The fundamental problem in health care in the U.S. is that we spend so much to get so little. The current health reform effort is unlikely to address this problem in the short term. But it will establish the institutional structure of health care financing within which it must one day be faced. At the moment it is not entirely clear what form this institutional structure will take. But any way you slice it, it is hard to see how to achieve cost, volume, and quality control without some form of public option.
At the moment, the market power of health care providers (e.g. hospitals) is largely being viewed as inviolable. In fact, and ironically, for reasons of payment reform described elsewhere on this blog providers may be encouraged toward greater integration and coordination. It is a reasonable expectation that provider market power will not diminish under health reform.
At the same time, there is a renewed interest among Democrats to repeal the existing exemption from federal antitrust law currently enjoyed by insurers under the 1945 McCarran-Ferguson Act. While the direct effects of repeal, if any, are uncertain (as discussed in today’s companion piece by Ian), this move strongly suggests an intent to break up large insurers and dilute insurance markets.
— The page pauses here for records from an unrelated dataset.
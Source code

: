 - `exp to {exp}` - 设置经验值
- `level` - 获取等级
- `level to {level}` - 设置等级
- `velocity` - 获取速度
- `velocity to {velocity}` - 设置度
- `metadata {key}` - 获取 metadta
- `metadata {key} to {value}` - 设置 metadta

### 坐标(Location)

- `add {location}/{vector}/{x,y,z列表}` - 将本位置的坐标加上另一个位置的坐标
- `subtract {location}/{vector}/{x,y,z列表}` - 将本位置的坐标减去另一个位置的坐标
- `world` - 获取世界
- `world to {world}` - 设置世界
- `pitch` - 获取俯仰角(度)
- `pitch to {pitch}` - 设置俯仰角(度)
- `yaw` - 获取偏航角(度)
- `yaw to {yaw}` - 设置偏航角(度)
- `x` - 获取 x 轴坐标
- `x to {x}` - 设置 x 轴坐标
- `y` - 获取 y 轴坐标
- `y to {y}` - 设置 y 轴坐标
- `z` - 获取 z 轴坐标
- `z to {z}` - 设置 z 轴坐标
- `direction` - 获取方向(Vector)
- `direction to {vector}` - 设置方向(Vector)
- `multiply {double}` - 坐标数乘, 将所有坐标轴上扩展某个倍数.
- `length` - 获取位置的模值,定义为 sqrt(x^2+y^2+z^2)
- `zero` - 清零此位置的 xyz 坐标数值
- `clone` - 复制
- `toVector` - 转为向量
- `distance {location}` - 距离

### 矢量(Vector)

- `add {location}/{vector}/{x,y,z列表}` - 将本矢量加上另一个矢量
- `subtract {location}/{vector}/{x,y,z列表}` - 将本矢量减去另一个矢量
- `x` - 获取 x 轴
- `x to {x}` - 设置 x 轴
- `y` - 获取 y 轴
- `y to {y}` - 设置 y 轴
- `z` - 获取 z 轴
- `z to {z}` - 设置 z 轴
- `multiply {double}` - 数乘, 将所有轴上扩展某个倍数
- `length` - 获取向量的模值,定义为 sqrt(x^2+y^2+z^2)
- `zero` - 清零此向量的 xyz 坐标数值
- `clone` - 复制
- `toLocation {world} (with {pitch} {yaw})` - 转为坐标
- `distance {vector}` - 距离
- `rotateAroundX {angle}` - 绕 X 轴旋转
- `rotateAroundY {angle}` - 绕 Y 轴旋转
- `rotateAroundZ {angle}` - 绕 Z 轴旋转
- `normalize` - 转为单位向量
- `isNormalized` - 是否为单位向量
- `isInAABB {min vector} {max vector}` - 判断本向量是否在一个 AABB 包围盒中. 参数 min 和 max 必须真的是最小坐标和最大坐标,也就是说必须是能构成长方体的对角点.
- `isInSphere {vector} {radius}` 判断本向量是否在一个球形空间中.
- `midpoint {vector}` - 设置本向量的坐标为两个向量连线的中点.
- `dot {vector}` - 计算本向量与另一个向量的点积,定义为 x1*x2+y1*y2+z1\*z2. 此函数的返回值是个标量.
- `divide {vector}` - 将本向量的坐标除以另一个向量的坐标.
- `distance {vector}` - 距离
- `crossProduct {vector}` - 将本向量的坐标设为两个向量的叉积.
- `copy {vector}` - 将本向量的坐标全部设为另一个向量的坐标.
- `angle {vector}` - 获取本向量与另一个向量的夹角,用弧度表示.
With insurers weakened, what would serve as a counter-weight to the power of provider groups that is expected to maintain or increase? Who or what would have the power to bargain on behalf of consumers? It would have to be an entity capable of negotiating (or dictating) low prices, reasonable volume, and high quality. An insurer without substantial market power cannot do it, but a public option could.
On the other hand, if we permit insurers to maintain sufficient market power to extract low prices from providers, what would compel them to pass the savings on to consumers? With little competition they wouldn’t have to. But a fallback version of the public option–one that entered if insurers didn’t offer affordable premiums–would serve as a stick.
Whatever market structure health reform encourages it had better be one that includes mechanisms for cost, volume, and quality control and, moreover, does so on behalf of consumers, not just to the benefit of insurers. At a high level, I don’t see how we get from here to there without at least the threat, if not the reality, of some form of public option. The only other approach I can fathom is to dilute the power of providers. But, for perhaps sound political reasons if not to facilitate payment reform, that does not seem to be in the works.